Rental accommodation in Malta (updated rules)

You are a tenant in Malta or you are preparing your installation on the archipelago? Are you an investor? In short, the Are you interested in the new rental housing rules?

Our partner Malta Advice has just published a full article on the new law in force in Malta to regulate the rental of private residential accommodation. Here you will find all the information you need to know, the most important of which we present to you.

Please note that leases entered into before June 1 1995 and contracts for property leased exclusively for tourism purposes, as a secondary residence or as a vacation home are not concerned.

Here are the key points to remember and respect:

Leases must now be registered

Obligation to register leases

From now on, all short and long-term residential rental agreements must be registered, for a fee, with the Housing Authority within 30 days of the commencement of the rental agreement or they will be considered null and void.

They must also include certain information, such as the duration of the lease, the amount of the security deposit and an inventory of fixtures.

The Chairman of the Housing Authority also has the power to issue a demand letter if the landlord fails to register the lease, giving the landlord the opportunity to comply with the law. If the landlord nevertheless fails to register the relevant lease or makes a false declaration, this constitutes a criminal offence punishable by fines ranging from 2,500 to 10,000 euros.

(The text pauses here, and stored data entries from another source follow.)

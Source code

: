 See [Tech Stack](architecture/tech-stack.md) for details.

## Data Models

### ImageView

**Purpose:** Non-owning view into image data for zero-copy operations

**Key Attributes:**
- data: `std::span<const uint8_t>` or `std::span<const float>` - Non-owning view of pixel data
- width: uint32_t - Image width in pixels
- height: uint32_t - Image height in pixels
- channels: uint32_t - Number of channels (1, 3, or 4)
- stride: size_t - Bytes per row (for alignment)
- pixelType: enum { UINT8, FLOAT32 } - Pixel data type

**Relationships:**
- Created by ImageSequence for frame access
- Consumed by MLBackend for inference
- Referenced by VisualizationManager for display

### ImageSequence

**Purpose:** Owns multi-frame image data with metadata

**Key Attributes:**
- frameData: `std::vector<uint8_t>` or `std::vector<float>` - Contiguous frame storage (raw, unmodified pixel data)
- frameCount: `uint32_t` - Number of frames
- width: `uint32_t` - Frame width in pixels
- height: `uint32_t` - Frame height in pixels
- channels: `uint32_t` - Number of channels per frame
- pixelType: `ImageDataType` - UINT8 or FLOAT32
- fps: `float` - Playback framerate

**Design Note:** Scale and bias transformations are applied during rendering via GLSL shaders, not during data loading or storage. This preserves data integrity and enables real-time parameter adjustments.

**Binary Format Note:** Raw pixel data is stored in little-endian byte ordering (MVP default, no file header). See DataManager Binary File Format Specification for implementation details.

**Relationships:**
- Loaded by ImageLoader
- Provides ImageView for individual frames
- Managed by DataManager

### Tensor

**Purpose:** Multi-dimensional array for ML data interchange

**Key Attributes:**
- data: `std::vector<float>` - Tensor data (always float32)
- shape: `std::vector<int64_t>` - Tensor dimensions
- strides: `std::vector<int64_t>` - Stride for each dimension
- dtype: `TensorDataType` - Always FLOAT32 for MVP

The duration of leases is now regulated

Private residential leases cannot be for less than one year.

Short-term rentals must be limited to a maximum of 6 months, with no possibility of renewal. It must meet a specific need (4 possible cases) which must be duly specified in the lease and proof must be provided.

Rules for notice and lease cancellation

The long-term rental contract ends at the end of the agreed period, provided that the landlord notifies the tenant at least three months in advance by registered letter. If not, the lease will be renewed for a period of one year.

For one-year leases, the tenant has the right to terminate the contract after 2 months with a one month notice. For contracts of 2 years and over plus, the notice period is doubled. The tenant is obliged to withdraw from the lease by registered letter.

In the case of a short-term rental, the tenant can terminate his or her lease after one month – without loss of deposit – to provided that the owner is notified one week in advance by letter recommended.

Payment and increase of rent

Unless otherwise agreed, the rent will be paid on a monthly basis and the owner will not be able to demand the payment of any of more than one month’s rent. The owner shall also provide the tenant a rent receipt.

The rent can only be increased if a clause in the lease so provides.

Financial incentive for lessors

In order to encourage landlords to rent out their homes for the minimum period of one year, the Maltese government has introduced a tax incentive system into the law. For example, funders renting a one-bedroom apartment for two years will benefit from a tax credit of 200 €.

Prohibited clauses

In addition, the law prohibits the inclusion of certain clauses which, if included in the contract, would be considered to be without effect. They include, for example, automatic termination of the lease, the payment of compensation for the use of furniture or restrictions as to the normal use of a dwelling.

Room rental considered as a short term rental

All room rentals must have a duration of 6 months. The lease terminates at the expiration of the lease, without a notice is required. The tenant may withdraw at any time after At the end of the one-month period, with one week’s notice. These leases cannot be renewed and must be recorded in the accounts as a same as any other private residential rental agreement.

Additional rights granted to tenants

Under the new rules, it is a criminal offence for a landlord to forcibly evict a tenant from a property that the tenant occupies as a principal residence. This only applies to residential rental agreements for private accommodation and does not apply to room rentals.

Owners who violate this rule are subject to a fine ranging from 1,500 to 4,000 euros. This also applies in the case of unauthorized entry into the dwelling, removal of furniture or personal effects and suspension or interruption of water and electricity services.

No forced evictions of tenants

Tenants who fail to comply with the provisions of the contract, including the payment of their monthly rents, cannot be used to be forcibly evicted by their landlord. The same applies to tenants who continue to occupy their rental unit beyond the agreed duration.

In this case, the lessor must bring the matter before the competent bodies. The tenant will nevertheless be required to pay the the landlord an amount equal to the rent until the landlord vacates the property.

Alex | Editor of My Little Malta
Passionate about Malta for many years. I love writing articles of the best recommendations for trips and visits to these wonderful islands.